The department for transport should hold annual reviews of major devolved delivery arrangements to ensure they can identify and mitigate “major risks to value for money”, an MPs’ report into the failure of Metronet has recommended.
The public accounts committee’s report on the collapse of Metronet in July 2007 said it was “unacceptable that none of the public sector bodies tasked with oversight of the complicated devolved delivery of the modernisation of London Underground’s infrastructure had the information or influence to do so effectively”.

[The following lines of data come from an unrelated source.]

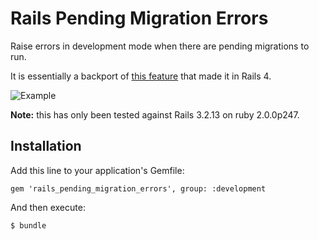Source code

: # Rails Pending Migration Errors

Raise errors in development mode when there are pending migrations to run.

It is essentially a backport of [this feature](https://github.com/rails/rails/pull/6665) that made it in Rails 4.

![Example](http://f.cl.ly/items/3a3Q0i3e1D0s12420t0v/Screen%20Shot%202013-10-09%20at%207.19.28%20PM.png "Example")

**Note:** this has only been tested against Rails 3.2.13 on ruby 2.0.0p247.

## Installation

Add this line to your application's Gemfile:

    gem 'rails_pending_migration_errors', group: :development

And then execute:

    $ bundle
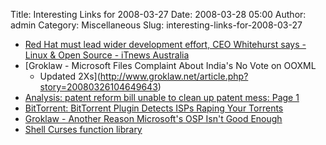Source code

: Title: Interesting Links for 2008-03-27
Date: 2008-03-28 05:00
Author: admin
Category: Miscellaneous
Slug: interesting-links-for-2008-03-27

-   [Red Hat must lead wider development effort, CEO Whitehurst says -
    Linux & Open Source - iTnews
    Australia](http://www.itnews.com.au/News/72673,red-hat-must-lead-wider-development-effort-ceo-whitehurst-says.aspx)
-   [Groklaw - Microsoft Files Complaint About India's No Vote on OOXML
    - Updated
    2Xs](http://www.groklaw.net/article.php?story=20080326104649643)
-   [Analysis: patent reform bill unable to clean up patent mess: Page
    1](http://arstechnica.com/articles/culture/clean-up-patent-mess.ars)
-   [BitTorrent: BitTorrent Plugin Detects ISPs Raping Your
    Torrents](http://gizmodo.com/372442/bittorrent-plugin-detects-isps-raping-your-torrents)
-   [Groklaw - Another Reason Microsoft's OSP Isn't Good
    Enough](http://www.groklaw.net/article.php?story=20080326151405938)
-   [Shell Curses function
    library](http://www.ibm.com/developerworks/aix/library/au-shellcurses/?ca=dgr-lnxw06shellcurses&S_TACT=105AGX59&S_CMP=GR)

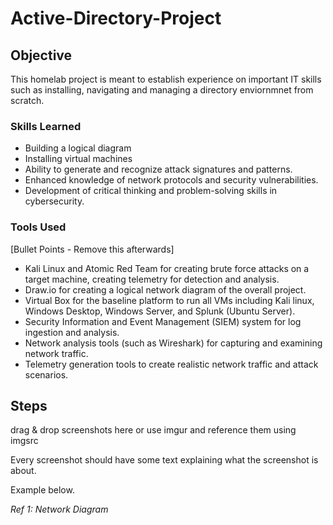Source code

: # Active-Directory-Project

## Objective

This homelab project is meant to establish experience on important IT skills such as installing, navigating and managing a directory enviornmnet from scratch.

### Skills Learned
- Building a logical diagram
- Installing virtual machines
- Ability to generate and recognize attack signatures and patterns.
- Enhanced knowledge of network protocols and security vulnerabilities.
- Development of critical thinking and problem-solving skills in cybersecurity.

### Tools Used
[Bullet Points - Remove this afterwards]
- Kali Linux and Atomic Red Team for creating brute force attacks on a target machine, creating telemetry for detection and analysis.
- Draw.io for creating a logical network diagram of the overall project.
- Virtual Box for the baseline platform to run all VMs including Kali linux, Windows Desktop, Windows Server, and Splunk (Ubuntu Server).
- Security Information and Event Management (SIEM) system for log ingestion and analysis.
- Network analysis tools (such as Wireshark) for capturing and examining network traffic.
- Telemetry generation tools to create realistic network traffic and attack scenarios.

## Steps
drag & drop screenshots here or use imgur and reference them using imgsrc

Every screenshot should have some text explaining what the screenshot is about.

Example below.

*Ref 1: Network Diagram*
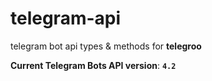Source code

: # telegram-api

telegram bot api types & methods for **telegroo**

**Current Telegram Bots API version**: **`4.2`**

The report added: “As a priority, the department should review major devolved delivery arrangements at least annually across the remaining life of the project with all of the other key players, and satisfy itself that, between them, they have identified and are mitigating the major risks to value for money for taxpayers.”
Mistakes made on Metronet should not be repeated on other large scale contracts, the committee warned. It did, however, praise the deal achieved for the M25 widening works, where the department negotiated rights for the Secretary of State to intervene should the company not be run in the way specified in the contract.
The MPs will ask the Treasury to make clear to departments that similar clauses must be built into all contracts that carry significant risks to the taxpayer.
The report said the department had also “failed to allow and plan for the additional risks to Metronet’s financial viability inherent in having a ‘tied supply chain’, whereby the company’s shareholders were also its suppliers”.
It added: “The department should review the way in which it identifies and monitors the risk associated with a tied supply chain on such major contracts. It should set out clearly how it will identify and monitor risks to the financial viability of the prime contractor, and should be prepared to intervene where necessary, even where delivery is devolved.”
The MPs’ investigation is based largely on a National Audit Office report last June.